Seit dem Glühbirnen-Verbot satteln immer mehr Verbraucher auf Energiesparlampen um. Zu den beliebtesten Formen der Energiesparlampe zählt mittlerweile die LED-Birne. Zurecht, sagt die Stiftung Warentest. LED-Birnen sind zwar in der Anschaffung teuer, zahlen sich aber langfristig, so das Urteil der Tester.

20 Energiesparlampen im Test

Die Stiftung Warentest hat insgesamt 20 Lampen getestet, die in ihrer Form einer klassischen Glühbirne ähneln, aber deutlich energiesparender leuchten. Davon waren im Test 9 LED-Lampen, 9 klassische Kompaktleuchtstofflampen sowie zwei Halogenglühlampen – allesamt mit warmweißen Licht und einer Helligkeit zwischen 550 und 850 Lumen, was der Leuchtkraft einer alten 60-Watt-Glühbirne entspricht. Wie schon im letzten Energiesparlampen-Test hatten auch diesmal die LED-Birnen deutlich die Nase vorn. Der relativ hohe Kaufpreis zwischen 20 und 52 Euro wird durch Stromersparnis und lange Haltbarkeit von bis zu 20 Jahren wettgemacht. Außerdem bewerten die Tester die Lichteigenschaften von LEDs als gut.

Kompaktleuchtstofflampen können zwar auch mit Stromersparnis punkten, doch sie halten längst nicht so lange wie LEDs und auch die Lichteigenschaften sind nicht optimal. Am schlechtesten schneiden im Test wieder einmal die Halogenlampen ab. Zwar geben sie das beste Licht, doch dafür verbrauchen sie zu viel Strom und gehen zu schnell kaputt, so das vernichtende Urteil der Tester.

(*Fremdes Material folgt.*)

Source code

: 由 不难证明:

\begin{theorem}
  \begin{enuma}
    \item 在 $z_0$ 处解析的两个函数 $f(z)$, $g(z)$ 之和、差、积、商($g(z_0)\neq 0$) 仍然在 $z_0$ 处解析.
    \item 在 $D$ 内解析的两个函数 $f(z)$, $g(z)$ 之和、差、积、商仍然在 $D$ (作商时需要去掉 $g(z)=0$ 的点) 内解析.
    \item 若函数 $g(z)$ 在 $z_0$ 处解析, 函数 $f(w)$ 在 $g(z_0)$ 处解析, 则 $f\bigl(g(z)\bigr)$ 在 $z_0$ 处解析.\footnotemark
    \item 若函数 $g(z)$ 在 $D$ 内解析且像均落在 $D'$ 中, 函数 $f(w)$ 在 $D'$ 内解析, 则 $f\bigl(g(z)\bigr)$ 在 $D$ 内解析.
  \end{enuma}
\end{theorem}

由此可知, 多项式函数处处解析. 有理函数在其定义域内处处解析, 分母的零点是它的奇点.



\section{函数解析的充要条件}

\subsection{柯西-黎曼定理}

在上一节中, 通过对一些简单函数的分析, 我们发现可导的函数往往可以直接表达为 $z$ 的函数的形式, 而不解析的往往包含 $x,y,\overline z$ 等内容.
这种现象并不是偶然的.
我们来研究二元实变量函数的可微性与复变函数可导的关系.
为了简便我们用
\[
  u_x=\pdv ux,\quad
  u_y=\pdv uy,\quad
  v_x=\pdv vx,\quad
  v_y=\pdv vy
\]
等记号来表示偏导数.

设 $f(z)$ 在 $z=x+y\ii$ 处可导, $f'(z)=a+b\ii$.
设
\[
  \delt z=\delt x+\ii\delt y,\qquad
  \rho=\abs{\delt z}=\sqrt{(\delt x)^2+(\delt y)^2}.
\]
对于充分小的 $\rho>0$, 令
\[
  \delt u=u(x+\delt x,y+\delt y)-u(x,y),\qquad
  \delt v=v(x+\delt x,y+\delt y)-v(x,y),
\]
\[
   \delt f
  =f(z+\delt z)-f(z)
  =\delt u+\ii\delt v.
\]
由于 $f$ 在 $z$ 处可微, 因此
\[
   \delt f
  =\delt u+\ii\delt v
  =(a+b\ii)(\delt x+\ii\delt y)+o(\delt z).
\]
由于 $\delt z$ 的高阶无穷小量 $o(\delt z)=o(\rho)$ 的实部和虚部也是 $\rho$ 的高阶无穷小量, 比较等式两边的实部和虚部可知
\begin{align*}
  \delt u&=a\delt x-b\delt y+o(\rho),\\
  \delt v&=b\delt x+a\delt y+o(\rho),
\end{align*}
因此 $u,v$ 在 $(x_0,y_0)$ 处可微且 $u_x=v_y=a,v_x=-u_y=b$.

Warum LEDs die besten Energiesparlampen sind

Für die LED spricht aus Sicht der Stiftung Warentest vieles: Die LED ist sofort hell, wenn man sie einschaltet. Bei vielen Kompaktstofflampen ist dies nicht der Fall, sie brauchen etwas Zeit um ihre volle Helligkeit zu entwickeln, außerdem hängt deren Leuchtkraft auch von der Umgebungstemperatur ab. Der größte Pluspunkt für die LED ist jedoch ihre Lebensdauer: Im Dauertest der Stiftung Warentest brennen einige LED-Lampen mittlerweile seit mehr als 20.000 Stunden. In einem Durchschnittshaushalt mit täglich 3 Stunden Brenndauer wäre das eine Lebenszeit von 20 Jahren! Und auch in Puncto Lichtqualität haben die LEDs in der Vergangenheit zugelegt. Die Farbwiedergabe moderner LED-Birnen ähnelt immer mehr der klassischen Glühbirne.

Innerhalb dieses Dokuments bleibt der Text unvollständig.